We do not expect any changes in our unrecognized tax benefits during the remainder of 2009.
Our practice is to recognize interest and penalties related to income tax matters in interest
expense and general and administrative expense, respectively. Upon adoption of the FASB
authoritative guidance on accounting for uncertainty in income taxes, we had no recorded liability
for interest and penalties on unrecognized tax benefits. We had $0.9 million of interest and
penalties relating to unrecognized tax benefits recorded as of September 30, 2009, of which a net
$0.3 million was recorded during the nine months ended September 30, 2009 and $0.2 million was
recorded during the nine months ended September 30, 2008. The net increase of $0.3 million for
2009 relates principally to the continued accrual of interest and penalties on our remaining
unrecognized tax benefits.
During the first quarter of 2009, we settled an IRS exam covering tax years 2005 through 2007
for the Consolidated Communications Holdings, Inc. consolidated filing group. As a result, we
recorded additional income tax expense of $0.1 million. The only federal return periods subject to
examination are the 2006 and 2007 consolidated returns for the acquired North Pittsburgh Systems,
Inc. consolidated filing group, the 2006 through 2009 returns for East Texas Fiber Line, a
non-consolidated subsidiary, and the 2008 consolidated return for the Consolidated Communications
Holdings, Inc. consolidated filing group. The periods subject to examination for our state returns
are for tax years 2005 through 2008. We are currently under examination by state tax authorities.

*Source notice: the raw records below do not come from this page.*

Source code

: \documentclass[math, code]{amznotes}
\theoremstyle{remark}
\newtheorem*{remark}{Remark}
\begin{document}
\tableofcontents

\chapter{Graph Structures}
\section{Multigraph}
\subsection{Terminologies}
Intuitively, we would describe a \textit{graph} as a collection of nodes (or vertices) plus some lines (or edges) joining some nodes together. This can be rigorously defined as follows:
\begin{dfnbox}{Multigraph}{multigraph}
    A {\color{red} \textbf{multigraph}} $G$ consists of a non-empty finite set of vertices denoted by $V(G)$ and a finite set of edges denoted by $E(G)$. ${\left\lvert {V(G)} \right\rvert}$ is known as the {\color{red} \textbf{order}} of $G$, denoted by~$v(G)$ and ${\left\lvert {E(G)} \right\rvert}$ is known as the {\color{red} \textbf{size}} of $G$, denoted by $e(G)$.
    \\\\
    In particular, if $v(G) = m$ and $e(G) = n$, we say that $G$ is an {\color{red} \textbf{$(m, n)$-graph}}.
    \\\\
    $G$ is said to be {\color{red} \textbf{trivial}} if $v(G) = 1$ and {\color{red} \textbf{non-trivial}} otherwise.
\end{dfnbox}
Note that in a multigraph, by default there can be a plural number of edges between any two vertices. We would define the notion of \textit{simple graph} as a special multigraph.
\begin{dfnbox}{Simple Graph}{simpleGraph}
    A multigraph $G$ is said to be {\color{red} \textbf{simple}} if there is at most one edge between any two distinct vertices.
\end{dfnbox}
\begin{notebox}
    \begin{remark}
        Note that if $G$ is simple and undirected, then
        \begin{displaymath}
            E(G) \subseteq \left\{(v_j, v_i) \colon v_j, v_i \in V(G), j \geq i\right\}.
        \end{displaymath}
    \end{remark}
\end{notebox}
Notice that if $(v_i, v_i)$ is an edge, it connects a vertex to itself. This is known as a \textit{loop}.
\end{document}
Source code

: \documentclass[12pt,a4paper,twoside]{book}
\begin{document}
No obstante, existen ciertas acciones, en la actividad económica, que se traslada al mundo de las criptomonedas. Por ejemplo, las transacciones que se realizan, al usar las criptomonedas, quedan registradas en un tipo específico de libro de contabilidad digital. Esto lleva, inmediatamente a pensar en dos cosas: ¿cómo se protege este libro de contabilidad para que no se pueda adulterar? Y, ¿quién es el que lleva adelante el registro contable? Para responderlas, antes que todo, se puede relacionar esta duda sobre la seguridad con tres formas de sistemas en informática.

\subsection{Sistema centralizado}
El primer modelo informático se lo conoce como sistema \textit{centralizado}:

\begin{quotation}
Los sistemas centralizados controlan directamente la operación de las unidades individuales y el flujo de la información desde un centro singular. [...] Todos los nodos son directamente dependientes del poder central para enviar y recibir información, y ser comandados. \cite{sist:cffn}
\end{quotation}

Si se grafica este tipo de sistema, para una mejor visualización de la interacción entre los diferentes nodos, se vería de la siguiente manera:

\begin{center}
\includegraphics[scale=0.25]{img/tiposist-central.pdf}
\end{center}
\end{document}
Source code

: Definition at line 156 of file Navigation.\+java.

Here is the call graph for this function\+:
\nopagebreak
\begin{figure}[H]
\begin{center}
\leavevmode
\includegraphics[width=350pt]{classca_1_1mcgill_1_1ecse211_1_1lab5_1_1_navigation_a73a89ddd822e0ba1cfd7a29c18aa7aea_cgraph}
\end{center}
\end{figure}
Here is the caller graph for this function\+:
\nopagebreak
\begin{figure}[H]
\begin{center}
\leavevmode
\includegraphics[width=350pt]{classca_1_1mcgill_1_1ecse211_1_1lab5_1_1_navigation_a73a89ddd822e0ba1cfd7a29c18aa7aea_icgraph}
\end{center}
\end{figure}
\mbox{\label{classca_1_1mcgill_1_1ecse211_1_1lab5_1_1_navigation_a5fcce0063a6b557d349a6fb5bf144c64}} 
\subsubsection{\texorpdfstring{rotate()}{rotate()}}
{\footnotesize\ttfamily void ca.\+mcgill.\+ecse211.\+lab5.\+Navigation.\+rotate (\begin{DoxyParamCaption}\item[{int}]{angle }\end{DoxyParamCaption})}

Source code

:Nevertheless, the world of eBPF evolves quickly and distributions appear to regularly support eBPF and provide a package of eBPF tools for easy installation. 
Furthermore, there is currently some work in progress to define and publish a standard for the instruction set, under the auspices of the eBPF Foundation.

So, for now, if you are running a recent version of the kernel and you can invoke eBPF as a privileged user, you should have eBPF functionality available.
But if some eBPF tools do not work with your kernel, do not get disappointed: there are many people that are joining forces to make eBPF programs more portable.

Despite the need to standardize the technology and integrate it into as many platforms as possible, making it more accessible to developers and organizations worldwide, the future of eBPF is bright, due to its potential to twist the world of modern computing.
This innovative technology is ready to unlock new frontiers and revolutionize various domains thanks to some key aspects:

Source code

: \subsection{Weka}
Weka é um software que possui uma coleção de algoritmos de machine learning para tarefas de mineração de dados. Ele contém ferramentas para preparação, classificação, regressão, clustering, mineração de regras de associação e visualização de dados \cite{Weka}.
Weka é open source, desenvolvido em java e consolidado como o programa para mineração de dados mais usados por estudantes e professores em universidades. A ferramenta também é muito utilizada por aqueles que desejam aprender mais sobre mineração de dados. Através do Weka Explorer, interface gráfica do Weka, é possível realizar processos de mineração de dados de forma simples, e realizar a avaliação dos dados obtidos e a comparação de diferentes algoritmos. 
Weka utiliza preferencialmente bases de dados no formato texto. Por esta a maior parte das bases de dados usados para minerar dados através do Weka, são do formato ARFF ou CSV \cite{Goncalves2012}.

We do not expect any settlement or payment that may result from the audits to have a material
effect on our results of operations or cash flows. A decrease in unrecognized tax benefits of $5.4
million and $0.9 million of related accrued interest and penalties is expected in the next 12
months due to the settlement of audits and the expiration of federal and state statutes of
limitations. There were no material changes to any of these amounts during the third quarter of
2009.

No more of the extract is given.